El nombre de Carlos Gurrola Arguijo, conocido cariñosamente como “Papayita”, no debería estar hoy en las noticias. Tenía 47 años, trabajaba en la limpieza de un HEB en Torreón, y lo único que esperaba de sus compañeros era respeto. En cambio, recibió burlas, desprecio y, finalmente, una “broma” que le arrebató la vida.
Papayita murió tras beber de una botella contaminada con desengrasante. Pasó tres semanas hospitalizado, luchando con quemaduras internas que le destrozaron la tráquea y los pulmones. La crueldad que lo rodeaba no empezó ese día; lo acosaban desde hace tiempo, escondiéndole la comida, dañando su bicicleta, robándole el celular. Su muerte fue el desenlace de una cadena de abusos disfrazados de chistes.
Lo más indignante es la indiferencia. La empresa para la que trabajaba, HEB —o su contratista, Multiservicios Rocasa— no lo auxilió de inmediato, no notificó a su familia a tiempo, no asumió responsabilidad alguna hasta que la presión pública los obligó. Esto no es sólo un descuido corporativo, es el síntoma de una sociedad donde la vida de un trabajador se vuelve prescindible, donde el acoso cotidiano se normaliza, y donde la empatía brilla por su ausencia.
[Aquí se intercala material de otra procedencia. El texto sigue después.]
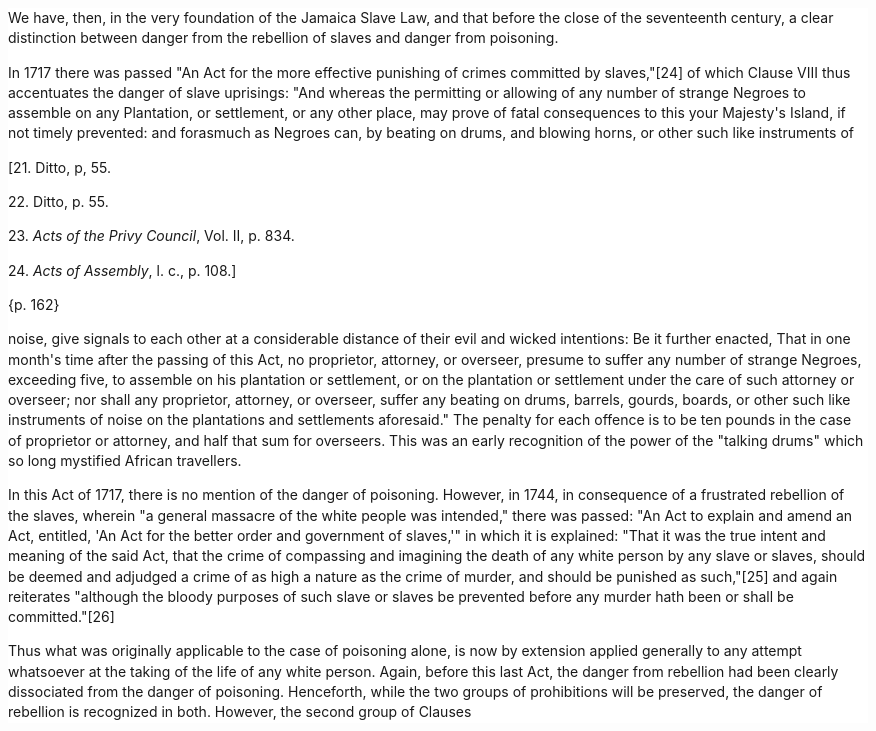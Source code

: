 We have, then, in the very foundation of the Jamaica Slave Law, and that
before the close of the seventeenth century, a clear distinction between
danger from the rebellion of slaves and danger from poisoning.

In 1717 there was passed "An Act for the more effective punishing of
crimes committed by slaves,"\[24\] of which Clause VIII thus accentuates
the danger of slave uprisings: "And whereas the permitting or allowing
of any number of strange Negroes to assemble on any Plantation, or
settlement, or any other place, may prove of fatal consequences to this
your Majesty's Island, if not timely prevented: and forasmuch as Negroes
can, by beating on drums, and blowing horns, or other such like
instruments of

\[21. Ditto, p, 55.

22\. Ditto, p. 55.

23\. *Acts of the Privy Council*, Vol. II, p. 834.

24\. *Acts of Assembly*, l. c., p. 108.\]

{p. 162}

noise, give signals to each other at a considerable distance of their
evil and wicked intentions: Be it further enacted, That in one month's
time after the passing of this Act, no proprietor, attorney, or
overseer, presume to suffer any number of strange Negroes, exceeding
five, to assemble on his plantation or settlement, or on the plantation
or settlement under the care of such attorney or overseer; nor shall any
proprietor, attorney, or overseer, suffer any beating on drums, barrels,
gourds, boards, or other such like instruments of noise on the
plantations and settlements aforesaid." The penalty for each offence is
to be ten pounds in the case of proprietor or attorney, and half that
sum for overseers. This was an early recognition of the power of the
"talking drums" which so long mystified African travellers.

In this Act of 1717, there is no mention of the danger of poisoning.
However, in 1744, in consequence of a frustrated rebellion of the
slaves, wherein "a general massacre of the white people was intended,"
there was passed: "An Act to explain and amend an Act, entitled, 'An Act
for the better order and government of slaves,'" in which it is
explained: "That it was the true intent and meaning of the said Act,
that the crime of compassing and imagining the death of any white person
by any slave or slaves, should be deemed and adjudged a crime of as high
a nature as the crime of murder, and should be punished as such,"\[25\]
and again reiterates "although the bloody purposes of such slave or
slaves be prevented before any murder hath been or shall be
committed."\[26\]

Thus what was originally applicable to the case of poisoning alone, is
now by extension applied generally to any attempt whatsoever at the
taking of the life of any white person. Again, before this last Act, the
danger from rebellion had been clearly dissociated from the danger of
poisoning. Henceforth, while the two groups of prohibitions will be
preserved, the danger of rebellion is recognized in both. However, the
second group of Clauses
Papayita murió por una “broma”, pero también por todo lo que está mal en la sociedad: por la deshumanización, por el silencio de quienes miran y callan, por la comodidad de empresas que se deslindan antes de responder. Su historia nos duele porque revela lo peor de nosotros mismos.
Esencia sin fronteras
Pero no todo está perdido. Mientras la inhumanidad muestra lo peor de sí, también hay chispas de esperanza entre quienes buscan un mundo mejor
“Estados Unidos está compuesto por mucho talento que viene de afuera. Muchos de los grandes músicos que he conocido son inmigrantes”, dijo Sebastián Wozniuk. Esa frase sintetiza algo que parece olvidarse en medio de los muros, las prohibiciones y los discursos que reducen la migración a una amenaza: que detrás de cada viaje, también hay una riqueza cultural que termina dando forma a la identidad de un país.
Wozniuk, guitarrista y productor argentino radicado en Nueva Jersey, acaba de publicar su primer EP independiente, Esencia Vol. 1. Más que un debut como solista, este trabajo es también un manifiesto de diversidad. A lo largo de cuatro canciones —que van del punk-rock alternativo al reggaetón, pasando por el pop tropical y el hard rock— propone un sonido mestizo, abierto, imposible de encasillar en una sola etiqueta. Un proyecto que, más que un experimento, es un recordatorio de que la música misma nace de los cruces y los intercambios.
La apuesta no es menor. En tiempos en que el expresidente Donald Trump insiste en políticas restrictivas que buscan cerrar fronteras, un disco así es un acto de resistencia cultural. Wozniuk no lo plantea en términos militantes, pero sus canciones lo sugieren: la diversidad no solo enriquece, sino que es la base sobre la cual se construye cualquier futuro musical.
Esencia celebra esa multiplicidad. Un puertorriqueño cantando reggaetón desde la raíz, una argentina interpretando hard rock, una artista estadounidense atreviéndose a cantar en español. Cada colaboración es, en sí misma, un puente. Y en esa mezcla, la música se vuelve testimonio de algo más grande: que lo humano no debería tener fronteras.
De cara al futuro, Sebastián no descarta la idea de lanzar un segundo volumen que lo lleve a explorar otros caminos. Su horizonte creativo incluye géneros tan disímiles como el country, el reggae, el techno house y hasta un rock más pesado, porque para él la música es, ante todo, un territorio de libertad. No sueña con estadios llenos ni con métricas millonarias. Por ahora, su aspiración más honesta es que las canciones conecten, que alguien use “A tu ritmo” en una historia de Instagram o que aparezca en un video de TikTok, saber que forma parte de los momentos especiales de la vida de alguien. Para Wozniuk, el verdadero éxito radica en la idea de que su música deje una marca indeleble en el corazón de las personas y trascienda el lugar donde fue compuesta.